In theory this then provides a simple solution to the value alignment problem – simply build an AGI with a PP cognitive architecture. Unfortunately, I don’t think it’s that simple. Specifically, I think that while points 1-4 are largely correct, although with caveats, that 5.) is definitely incorrect as a PP superintelligence as described would be safe, but largely useless and so unlikely to be built at all. The key confusion here is fundamentally about the nature of a PP agent.

PP agents as described in the paper are solely concerned with minimizing prediction error through both action and perception. As such they do not have specific goals or utility functions (this is crucial) but instead aim to predict their data as accurately as possible. Mathematically this is equivalent to simply maximizing the log likelihood of a dataset under a certain (Gaussian) generative model. As such, the arguments of this paper are actually broader than PP and apply to any agent that perceives and acts simply to maximize the log likelihood of some given dataset of human behaviour

Of course if we simply train a superintelligent AI to maximize the likelihood of the data, where the data are human actions in a variety of situations, this objective is highly likely to be safe, because the resulting superintelligence will just act like an average human. The superintelligence may ‘see’ ways to take over the world but, as noted in the paper, the agent is very unlikely to actually pursue such actions as they have very low log likelihood – the average human behaviour does not involve successfully taking over the world (if the dataset is such that this is true then you have other problems).

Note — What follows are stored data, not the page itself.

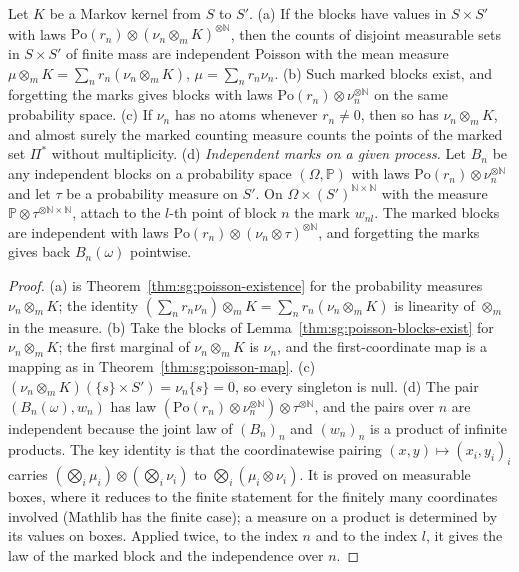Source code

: \begin{theorem}\label{thm:sg:poisson-marking}
  \leanok
Let $K$ be a Markov kernel from $S$ to $S'$.
(a) If the blocks have values in $S\times S'$ with laws $\mathrm{Po}(r_n)\otimes(\nu_n\otimes_mK)^{\otimes\mathbb N}$, then the counts of disjoint measurable sets in $S\times S'$ of finite mass are independent Poisson with the mean measure $\mu\otimes_mK=\sum_nr_n(\nu_n\otimes_mK)$, $\mu=\sum_nr_n\nu_n$.
(b) Such marked blocks exist, and forgetting the marks gives blocks with laws $\mathrm{Po}(r_n)\otimes\nu_n^{\otimes\mathbb N}$ on the same probability space.
(c) If $\nu_n$ has no atoms whenever $r_n\ne0$, then so has $\nu_n\otimes_mK$, and almost surely the marked counting measure counts the points of the marked set $\Pi^*$ without multiplicity.
(d) \emph{Independent marks on a given process.} Let $B_n$ be any independent blocks on a probability space $(\Omega,\mathbb P)$ with laws $\mathrm{Po}(r_n)\otimes\nu_n^{\otimes\mathbb N}$ and let $\tau$ be a probability measure on $S'$. On $\Omega\times(S')^{\mathbb N\times\mathbb N}$ with the measure $\mathbb P\otimes\tau^{\otimes\mathbb N\times\mathbb N}$, attach to the $l$-th point of block $n$ the mark $w_{nl}$. The marked blocks are independent with laws $\mathrm{Po}(r_n)\otimes(\nu_n\otimes\tau)^{\otimes\mathbb N}$, and forgetting the marks gives back $B_n(\omega)$ pointwise.
\end{theorem}

\begin{proof}
  \leanok
{}
(a) is Theorem~\ref{thm:sg:poisson-existence} for the probability measures $\nu_n\otimes_mK$; the identity $(\sum_nr_n\nu_n)\otimes_mK=\sum_nr_n(\nu_n\otimes_mK)$ is linearity of $\otimes_m$ in the measure. (b) Take the blocks of Lemma~\ref{thm:sg:poisson-blocks-exist} for $\nu_n\otimes_mK$; the first marginal of $\nu_n\otimes_mK$ is $\nu_n$, and the first-coordinate map is a mapping as in Theorem~\ref{thm:sg:poisson-map}. (c) $(\nu_n\otimes_mK)(\{s\}\times S')=\nu_n\{s\}=0$, so every singleton is null. (d) The pair $(B_n(\omega),w_n)$ has law $(\mathrm{Po}(r_n)\otimes\nu_n^{\otimes\mathbb N})\otimes\tau^{\otimes\mathbb N}$, and the pairs over $n$ are independent because the joint law of $(B_n)_n$ and $(w_n)_n$ is a product of infinite products. The key identity is that the coordinatewise pairing $(x,y)\mapsto(x_i,y_i)_i$ carries $(\bigotimes_i\mu_i)\otimes(\bigotimes_i\nu_i)$ to $\bigotimes_i(\mu_i\otimes\nu_i)$. It is proved on measurable boxes, where it reduces to the finite statement for the finitely many coordinates involved (Mathlib has the finite case); a measure on a product is determined by its values on boxes. Applied twice, to the index $n$ and to the index $l$, it gives the law of the marked block and the independence over $n$.
\end{proof}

But this fundamentally ignores the reason why we would want to build a superintelligence in the first place: to do useful things that humans cannot do. If we just want to create agents that act like the average human, well we’re already done. We have plenty of average humans already. All we have done here is rediscover the safety-capability tradeoff in another light.

The real existential risk comes not from agents maximizing the log likelihood on some dataset of human actions but the ability of agents to have arbitrary goals or utility functions where, in the space of all possible utility functions, almost all are not going to result in behaviour ‘friendly’ to humanity. Ratoff but argues that this ‘Humean’ approach of separating goals and intellect is incorrect and that instead the PP approach of specifying goals as the minimization of prediction error is the way that humans operate and also the way that we are likely to build AGIs. However, this crucial argument is based on several fundamental misunderstandings:

1.) The PP approach assumed in the paper is not an opponent of the ‘Humean’ orthogonality thesis but an example – i.e. PP as Ratoff describes it simply proposes one specific objective function (minimize prediction error of sensations). The orthogonality ‘thesis’ is simply nothing more than the unarguable mathematical distinction between the objective function and the optimization algorithm and thus cannot be ‘incorrect’.
2.) In practice, current ML agents do implement the orthogonality thesis in that reinforcement learning agents are trained to maximize arbitrary reward function, and any agent can be paired with any reward function.
3.) The PP architecture does not technically describe an objective function but an optimization procedure and as such also follows the orthogonality thesis: PP agents can be instantiated with arbitrary ‘goals’. This is a subtle point which has caused much confusion in the literature. The ‘PP cognitive architecture’ specifies hierarchical prediction error minimization but does not specify what the prediction errors are between. If the prediction errors are between sensory data and predicted sensory data, then PP is equivalent to maximizing the log likelihood of data and is probably safe. However, if the prediction errors are between the current world-state and some desired world state, where the desired world state is an arbitrary pre-set function, then the PP cognitive architecture produces an agent which can maximize arbitrary utility functions – thus fulfilling the orthogonality thesis again.
4.) In practice, this is also how PP architectures for control are implemented, where the desired world state is mathematically represented as a prior distribution over world states. However, by the complete class theorem, the prior distribution and utility function are equivalent parametrizations of the notion of goals, and there is a direct mathematical mapping between them.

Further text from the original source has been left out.